#### What is expected
Only the stretch of the listing below that runs from the line with "de Saint Donat, et" through the line with "Tu dois avoir" is to be printed, exactly and with both ends.

#### Extracted data
((
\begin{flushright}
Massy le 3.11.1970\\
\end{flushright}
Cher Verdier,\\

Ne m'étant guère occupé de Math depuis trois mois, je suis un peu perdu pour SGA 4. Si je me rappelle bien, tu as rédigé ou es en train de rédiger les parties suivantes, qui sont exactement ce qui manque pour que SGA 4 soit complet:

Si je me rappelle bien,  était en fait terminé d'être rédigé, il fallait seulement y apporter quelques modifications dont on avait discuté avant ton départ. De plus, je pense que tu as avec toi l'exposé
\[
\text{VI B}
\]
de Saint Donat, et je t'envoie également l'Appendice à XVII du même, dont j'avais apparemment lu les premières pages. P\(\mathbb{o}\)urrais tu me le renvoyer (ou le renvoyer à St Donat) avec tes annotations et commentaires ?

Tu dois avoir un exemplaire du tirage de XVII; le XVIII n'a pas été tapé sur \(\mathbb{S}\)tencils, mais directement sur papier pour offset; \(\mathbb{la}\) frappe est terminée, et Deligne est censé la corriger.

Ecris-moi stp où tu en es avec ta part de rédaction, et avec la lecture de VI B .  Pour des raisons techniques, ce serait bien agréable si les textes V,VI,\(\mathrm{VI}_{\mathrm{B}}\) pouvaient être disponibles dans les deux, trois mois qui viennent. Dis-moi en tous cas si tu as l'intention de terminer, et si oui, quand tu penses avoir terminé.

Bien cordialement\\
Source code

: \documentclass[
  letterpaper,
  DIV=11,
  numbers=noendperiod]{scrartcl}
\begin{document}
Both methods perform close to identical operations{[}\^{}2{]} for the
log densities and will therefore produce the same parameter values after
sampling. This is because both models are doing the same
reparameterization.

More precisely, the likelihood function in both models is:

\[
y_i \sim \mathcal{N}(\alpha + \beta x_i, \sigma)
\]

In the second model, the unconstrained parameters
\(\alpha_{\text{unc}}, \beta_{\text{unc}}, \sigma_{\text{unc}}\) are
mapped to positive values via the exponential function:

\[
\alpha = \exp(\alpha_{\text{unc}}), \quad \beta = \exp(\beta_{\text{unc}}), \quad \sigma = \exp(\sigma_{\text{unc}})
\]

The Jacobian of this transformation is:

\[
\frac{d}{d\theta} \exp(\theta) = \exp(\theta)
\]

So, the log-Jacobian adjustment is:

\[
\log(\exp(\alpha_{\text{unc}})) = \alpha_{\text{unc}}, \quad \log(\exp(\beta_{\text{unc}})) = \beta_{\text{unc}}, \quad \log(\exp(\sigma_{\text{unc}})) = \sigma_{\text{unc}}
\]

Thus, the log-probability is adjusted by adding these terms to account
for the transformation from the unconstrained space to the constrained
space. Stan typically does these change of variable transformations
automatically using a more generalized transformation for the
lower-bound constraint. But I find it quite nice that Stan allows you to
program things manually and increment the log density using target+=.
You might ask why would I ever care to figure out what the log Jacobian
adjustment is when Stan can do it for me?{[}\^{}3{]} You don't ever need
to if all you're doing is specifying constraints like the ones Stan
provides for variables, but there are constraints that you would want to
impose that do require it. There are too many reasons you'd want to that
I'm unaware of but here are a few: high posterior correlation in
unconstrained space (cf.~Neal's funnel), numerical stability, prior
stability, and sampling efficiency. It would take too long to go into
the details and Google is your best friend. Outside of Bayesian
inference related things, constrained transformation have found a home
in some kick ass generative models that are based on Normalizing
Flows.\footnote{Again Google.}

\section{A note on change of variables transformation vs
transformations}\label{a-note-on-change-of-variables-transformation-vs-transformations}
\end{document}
))
((
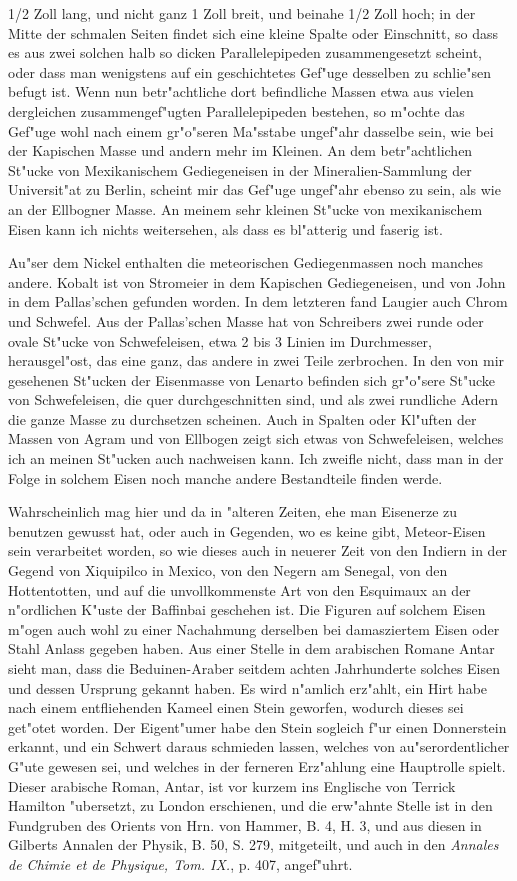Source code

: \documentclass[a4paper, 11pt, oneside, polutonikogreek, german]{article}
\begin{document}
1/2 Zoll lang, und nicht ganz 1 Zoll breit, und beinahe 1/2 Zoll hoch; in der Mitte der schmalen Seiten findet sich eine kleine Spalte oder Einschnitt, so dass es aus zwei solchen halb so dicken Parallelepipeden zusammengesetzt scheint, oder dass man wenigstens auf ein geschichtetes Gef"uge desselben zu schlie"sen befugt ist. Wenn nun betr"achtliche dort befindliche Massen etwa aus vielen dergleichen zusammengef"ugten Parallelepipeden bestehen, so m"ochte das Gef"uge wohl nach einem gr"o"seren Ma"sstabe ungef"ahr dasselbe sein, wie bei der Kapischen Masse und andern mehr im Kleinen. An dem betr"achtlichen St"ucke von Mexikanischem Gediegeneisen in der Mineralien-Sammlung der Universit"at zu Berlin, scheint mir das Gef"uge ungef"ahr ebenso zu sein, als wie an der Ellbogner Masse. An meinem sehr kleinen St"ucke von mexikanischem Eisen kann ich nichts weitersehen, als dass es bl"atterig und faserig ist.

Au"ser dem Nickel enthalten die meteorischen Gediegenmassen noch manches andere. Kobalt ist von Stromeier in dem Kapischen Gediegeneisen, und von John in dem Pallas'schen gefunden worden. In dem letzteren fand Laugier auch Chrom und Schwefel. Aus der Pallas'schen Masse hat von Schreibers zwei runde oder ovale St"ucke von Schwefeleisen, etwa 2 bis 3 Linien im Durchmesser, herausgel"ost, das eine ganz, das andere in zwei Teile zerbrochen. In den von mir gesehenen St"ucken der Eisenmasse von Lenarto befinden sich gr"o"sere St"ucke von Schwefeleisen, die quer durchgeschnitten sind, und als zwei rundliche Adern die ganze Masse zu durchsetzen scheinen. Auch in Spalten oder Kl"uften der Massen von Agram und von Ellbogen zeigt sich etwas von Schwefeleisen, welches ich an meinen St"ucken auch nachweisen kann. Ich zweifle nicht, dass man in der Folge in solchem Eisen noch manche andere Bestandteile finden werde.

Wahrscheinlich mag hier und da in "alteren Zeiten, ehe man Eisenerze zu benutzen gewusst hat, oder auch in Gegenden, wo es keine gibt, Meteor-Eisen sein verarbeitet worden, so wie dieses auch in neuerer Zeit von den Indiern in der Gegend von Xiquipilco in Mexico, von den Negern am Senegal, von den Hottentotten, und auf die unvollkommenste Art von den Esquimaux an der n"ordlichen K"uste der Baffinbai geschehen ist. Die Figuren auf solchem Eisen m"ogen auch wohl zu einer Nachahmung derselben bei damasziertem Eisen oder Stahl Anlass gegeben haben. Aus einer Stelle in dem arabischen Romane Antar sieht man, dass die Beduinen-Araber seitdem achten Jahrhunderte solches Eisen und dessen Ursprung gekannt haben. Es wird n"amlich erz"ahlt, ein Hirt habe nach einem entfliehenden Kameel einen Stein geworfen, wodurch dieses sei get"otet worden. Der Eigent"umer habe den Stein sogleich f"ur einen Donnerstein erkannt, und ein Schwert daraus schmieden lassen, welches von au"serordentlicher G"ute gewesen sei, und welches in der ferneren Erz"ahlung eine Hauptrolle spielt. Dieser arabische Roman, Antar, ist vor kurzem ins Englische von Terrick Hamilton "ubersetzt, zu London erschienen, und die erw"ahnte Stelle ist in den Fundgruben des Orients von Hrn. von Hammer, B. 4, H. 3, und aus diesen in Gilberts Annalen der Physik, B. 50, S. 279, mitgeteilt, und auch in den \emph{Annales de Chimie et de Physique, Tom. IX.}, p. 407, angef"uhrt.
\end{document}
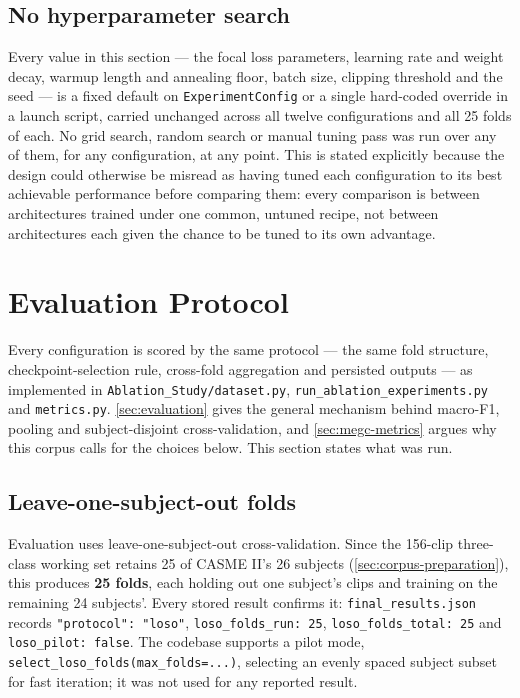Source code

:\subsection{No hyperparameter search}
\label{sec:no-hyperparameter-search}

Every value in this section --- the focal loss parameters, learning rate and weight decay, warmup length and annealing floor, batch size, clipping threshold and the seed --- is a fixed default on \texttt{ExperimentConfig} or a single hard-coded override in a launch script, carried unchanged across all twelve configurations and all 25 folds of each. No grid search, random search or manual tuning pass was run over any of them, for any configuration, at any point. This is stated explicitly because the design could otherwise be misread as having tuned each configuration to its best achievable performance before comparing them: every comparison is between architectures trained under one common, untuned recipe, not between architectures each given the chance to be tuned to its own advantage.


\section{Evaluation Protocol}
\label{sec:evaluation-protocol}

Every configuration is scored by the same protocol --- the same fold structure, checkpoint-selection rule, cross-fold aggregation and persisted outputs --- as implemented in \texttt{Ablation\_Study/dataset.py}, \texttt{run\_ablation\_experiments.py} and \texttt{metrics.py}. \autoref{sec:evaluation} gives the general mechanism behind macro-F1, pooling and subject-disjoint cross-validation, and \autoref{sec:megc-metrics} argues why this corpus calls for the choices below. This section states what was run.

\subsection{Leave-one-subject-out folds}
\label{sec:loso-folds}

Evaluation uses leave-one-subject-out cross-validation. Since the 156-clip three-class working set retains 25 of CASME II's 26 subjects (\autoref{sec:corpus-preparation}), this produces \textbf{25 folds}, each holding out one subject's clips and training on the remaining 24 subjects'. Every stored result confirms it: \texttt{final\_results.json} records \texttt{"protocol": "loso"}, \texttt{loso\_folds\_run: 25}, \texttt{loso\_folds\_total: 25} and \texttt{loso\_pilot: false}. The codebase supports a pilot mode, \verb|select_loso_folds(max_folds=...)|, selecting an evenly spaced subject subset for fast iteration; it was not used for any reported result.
))
#### Response to the task
de Saint Donat, et je t'envoie également l'Appendice à XVII du même, dont j'avais apparemment lu les premières pages. P\(\mathbb{o}\)urrais tu me le renvoyer (ou le renvoyer à St Donat) avec tes annotations et commentaires ?

Tu dois avoir un exemplaire du tirage de XVII; le XVIII n'a pas été tapé sur \(\mathbb{S}\)tencils, mais directement sur papier pour offset; \(\mathbb{la}\) frappe est terminée, et Deligne est censé la corriger.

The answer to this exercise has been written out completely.